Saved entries

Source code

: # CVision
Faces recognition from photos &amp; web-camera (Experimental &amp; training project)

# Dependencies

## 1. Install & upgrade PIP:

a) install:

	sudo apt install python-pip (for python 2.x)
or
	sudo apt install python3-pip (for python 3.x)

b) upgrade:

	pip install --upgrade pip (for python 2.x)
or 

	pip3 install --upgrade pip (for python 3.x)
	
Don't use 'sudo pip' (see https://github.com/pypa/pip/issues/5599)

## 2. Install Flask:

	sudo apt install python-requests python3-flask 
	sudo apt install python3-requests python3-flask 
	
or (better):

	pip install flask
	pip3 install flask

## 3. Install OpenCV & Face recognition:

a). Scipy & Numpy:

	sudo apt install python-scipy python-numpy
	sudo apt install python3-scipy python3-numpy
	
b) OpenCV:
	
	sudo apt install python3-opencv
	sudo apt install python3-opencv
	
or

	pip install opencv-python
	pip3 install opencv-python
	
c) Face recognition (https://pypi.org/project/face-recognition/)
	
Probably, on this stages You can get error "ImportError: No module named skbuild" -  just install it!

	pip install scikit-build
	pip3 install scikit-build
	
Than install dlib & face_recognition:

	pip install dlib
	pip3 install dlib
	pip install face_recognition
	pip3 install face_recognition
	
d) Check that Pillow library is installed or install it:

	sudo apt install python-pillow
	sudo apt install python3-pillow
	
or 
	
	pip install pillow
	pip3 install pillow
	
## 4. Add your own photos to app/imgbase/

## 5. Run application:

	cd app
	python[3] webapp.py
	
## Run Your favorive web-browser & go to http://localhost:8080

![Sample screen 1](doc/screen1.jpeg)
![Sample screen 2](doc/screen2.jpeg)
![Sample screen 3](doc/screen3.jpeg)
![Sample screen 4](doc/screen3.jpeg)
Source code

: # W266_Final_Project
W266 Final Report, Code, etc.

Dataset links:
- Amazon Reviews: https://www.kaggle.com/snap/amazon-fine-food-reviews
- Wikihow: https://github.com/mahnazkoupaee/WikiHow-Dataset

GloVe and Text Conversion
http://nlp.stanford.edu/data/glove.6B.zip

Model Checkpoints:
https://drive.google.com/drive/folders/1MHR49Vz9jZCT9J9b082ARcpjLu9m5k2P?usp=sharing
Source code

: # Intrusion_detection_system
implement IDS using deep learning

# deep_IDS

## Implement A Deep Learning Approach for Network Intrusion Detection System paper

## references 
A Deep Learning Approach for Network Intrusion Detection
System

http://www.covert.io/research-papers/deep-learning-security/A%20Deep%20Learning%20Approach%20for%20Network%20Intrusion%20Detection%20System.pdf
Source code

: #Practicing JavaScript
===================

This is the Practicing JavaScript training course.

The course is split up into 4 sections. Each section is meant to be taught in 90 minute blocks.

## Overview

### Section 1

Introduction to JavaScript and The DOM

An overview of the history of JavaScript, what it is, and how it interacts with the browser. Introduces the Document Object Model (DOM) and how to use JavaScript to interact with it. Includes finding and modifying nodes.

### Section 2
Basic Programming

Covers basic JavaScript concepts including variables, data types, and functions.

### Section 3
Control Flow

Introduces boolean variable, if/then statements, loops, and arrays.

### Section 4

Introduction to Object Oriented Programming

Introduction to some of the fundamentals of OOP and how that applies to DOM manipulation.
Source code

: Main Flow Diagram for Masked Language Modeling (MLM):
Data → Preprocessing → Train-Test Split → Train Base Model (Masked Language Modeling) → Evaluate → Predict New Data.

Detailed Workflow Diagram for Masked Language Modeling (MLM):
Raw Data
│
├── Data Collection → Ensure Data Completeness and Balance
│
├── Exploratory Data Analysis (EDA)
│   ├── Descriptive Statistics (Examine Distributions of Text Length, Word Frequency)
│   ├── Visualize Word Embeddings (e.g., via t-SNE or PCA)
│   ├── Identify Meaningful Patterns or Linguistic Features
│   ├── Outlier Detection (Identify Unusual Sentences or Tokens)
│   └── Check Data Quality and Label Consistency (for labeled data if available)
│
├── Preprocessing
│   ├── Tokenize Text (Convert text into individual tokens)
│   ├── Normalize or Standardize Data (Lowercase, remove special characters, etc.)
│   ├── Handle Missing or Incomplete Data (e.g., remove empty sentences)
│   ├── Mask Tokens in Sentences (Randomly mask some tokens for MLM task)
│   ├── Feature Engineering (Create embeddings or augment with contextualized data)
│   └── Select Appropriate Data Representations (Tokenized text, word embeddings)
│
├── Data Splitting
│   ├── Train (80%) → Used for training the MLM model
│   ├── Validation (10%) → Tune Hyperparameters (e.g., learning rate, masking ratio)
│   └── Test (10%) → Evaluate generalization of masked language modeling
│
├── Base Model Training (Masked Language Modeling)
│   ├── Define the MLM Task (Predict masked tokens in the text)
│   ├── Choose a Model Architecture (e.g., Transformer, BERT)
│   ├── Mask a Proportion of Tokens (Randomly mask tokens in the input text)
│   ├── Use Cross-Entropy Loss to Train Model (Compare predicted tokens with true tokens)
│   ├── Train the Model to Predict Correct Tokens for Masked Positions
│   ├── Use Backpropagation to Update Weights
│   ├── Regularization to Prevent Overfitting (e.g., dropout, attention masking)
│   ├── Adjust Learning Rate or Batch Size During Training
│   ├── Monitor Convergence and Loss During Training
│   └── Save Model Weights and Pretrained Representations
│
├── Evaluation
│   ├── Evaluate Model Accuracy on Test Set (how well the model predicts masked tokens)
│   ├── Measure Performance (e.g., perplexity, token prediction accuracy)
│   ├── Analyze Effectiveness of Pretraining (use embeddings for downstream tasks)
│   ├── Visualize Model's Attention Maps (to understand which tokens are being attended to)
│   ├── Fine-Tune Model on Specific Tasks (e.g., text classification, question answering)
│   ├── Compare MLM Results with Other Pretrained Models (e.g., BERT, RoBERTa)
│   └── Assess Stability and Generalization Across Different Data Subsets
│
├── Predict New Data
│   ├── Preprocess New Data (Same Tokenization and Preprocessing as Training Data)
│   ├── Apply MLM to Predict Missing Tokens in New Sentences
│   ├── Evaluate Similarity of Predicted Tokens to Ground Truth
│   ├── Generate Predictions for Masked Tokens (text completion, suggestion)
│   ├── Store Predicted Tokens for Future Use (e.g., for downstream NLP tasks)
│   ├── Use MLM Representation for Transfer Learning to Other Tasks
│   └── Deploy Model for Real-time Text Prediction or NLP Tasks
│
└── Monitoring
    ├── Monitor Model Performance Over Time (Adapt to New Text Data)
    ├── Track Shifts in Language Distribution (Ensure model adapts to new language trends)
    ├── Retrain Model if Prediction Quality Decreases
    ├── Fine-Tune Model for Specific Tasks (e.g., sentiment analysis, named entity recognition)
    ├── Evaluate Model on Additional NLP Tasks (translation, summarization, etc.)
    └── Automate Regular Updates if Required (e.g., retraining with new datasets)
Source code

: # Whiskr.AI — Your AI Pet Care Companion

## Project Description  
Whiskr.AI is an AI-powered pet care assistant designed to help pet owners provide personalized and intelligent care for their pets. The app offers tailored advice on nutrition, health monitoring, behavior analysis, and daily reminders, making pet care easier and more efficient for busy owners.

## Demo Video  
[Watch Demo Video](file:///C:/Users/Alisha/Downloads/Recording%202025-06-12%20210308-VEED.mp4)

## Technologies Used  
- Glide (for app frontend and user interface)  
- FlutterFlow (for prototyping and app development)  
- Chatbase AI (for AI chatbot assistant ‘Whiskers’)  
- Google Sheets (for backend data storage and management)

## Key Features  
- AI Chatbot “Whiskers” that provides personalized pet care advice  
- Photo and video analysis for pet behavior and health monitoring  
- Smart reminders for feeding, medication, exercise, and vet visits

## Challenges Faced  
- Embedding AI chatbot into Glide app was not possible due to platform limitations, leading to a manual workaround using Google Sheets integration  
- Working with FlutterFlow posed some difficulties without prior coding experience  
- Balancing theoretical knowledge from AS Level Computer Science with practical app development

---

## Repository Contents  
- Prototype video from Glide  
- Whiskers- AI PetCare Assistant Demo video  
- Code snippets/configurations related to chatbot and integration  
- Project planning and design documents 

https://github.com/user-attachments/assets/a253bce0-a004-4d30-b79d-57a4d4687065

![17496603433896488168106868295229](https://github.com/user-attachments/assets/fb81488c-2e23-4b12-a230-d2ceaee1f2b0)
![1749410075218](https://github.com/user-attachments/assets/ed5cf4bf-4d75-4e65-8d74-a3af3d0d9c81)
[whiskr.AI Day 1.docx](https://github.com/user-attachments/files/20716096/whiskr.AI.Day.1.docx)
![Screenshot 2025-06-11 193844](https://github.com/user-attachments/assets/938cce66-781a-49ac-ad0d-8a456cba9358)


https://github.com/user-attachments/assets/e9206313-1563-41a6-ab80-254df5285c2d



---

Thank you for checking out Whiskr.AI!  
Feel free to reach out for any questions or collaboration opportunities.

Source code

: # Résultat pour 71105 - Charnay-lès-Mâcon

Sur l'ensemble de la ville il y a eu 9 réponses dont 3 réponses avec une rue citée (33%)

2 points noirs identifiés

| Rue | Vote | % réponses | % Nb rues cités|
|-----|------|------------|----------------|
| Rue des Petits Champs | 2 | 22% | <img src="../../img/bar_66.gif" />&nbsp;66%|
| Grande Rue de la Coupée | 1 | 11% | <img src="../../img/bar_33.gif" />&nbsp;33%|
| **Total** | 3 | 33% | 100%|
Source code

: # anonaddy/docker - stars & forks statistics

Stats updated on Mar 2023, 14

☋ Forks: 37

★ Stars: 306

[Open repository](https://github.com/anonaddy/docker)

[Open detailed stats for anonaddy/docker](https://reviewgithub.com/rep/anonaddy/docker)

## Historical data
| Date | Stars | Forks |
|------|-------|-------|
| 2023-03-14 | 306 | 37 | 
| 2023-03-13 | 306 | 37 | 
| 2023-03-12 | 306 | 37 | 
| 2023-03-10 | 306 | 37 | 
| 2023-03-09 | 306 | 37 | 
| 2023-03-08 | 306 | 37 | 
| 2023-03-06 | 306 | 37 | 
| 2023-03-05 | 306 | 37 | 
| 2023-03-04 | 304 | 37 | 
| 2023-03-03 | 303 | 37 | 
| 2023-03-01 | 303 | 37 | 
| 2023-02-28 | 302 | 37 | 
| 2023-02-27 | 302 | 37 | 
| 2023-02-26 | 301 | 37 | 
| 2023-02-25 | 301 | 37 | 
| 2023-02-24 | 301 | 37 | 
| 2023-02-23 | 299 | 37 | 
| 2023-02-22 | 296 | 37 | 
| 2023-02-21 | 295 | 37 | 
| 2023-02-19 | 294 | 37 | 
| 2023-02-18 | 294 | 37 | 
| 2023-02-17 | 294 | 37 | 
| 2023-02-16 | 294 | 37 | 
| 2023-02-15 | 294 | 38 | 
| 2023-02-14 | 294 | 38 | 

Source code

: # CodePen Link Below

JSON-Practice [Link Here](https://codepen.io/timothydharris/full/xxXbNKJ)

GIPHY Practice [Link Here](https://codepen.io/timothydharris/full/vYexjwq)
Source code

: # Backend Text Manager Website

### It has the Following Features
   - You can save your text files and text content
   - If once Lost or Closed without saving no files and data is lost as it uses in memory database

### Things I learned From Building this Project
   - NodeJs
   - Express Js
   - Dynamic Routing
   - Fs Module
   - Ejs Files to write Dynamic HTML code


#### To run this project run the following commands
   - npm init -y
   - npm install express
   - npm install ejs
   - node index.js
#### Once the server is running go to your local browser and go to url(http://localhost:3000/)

[How to complete this task]: A complete answer reproduces every line of the records in which the word "Weights" occurs.

[Answer to this problem]:
│   ├── Use Backpropagation to Update Weights
│   └── Save Model Weights and Pretrained Representations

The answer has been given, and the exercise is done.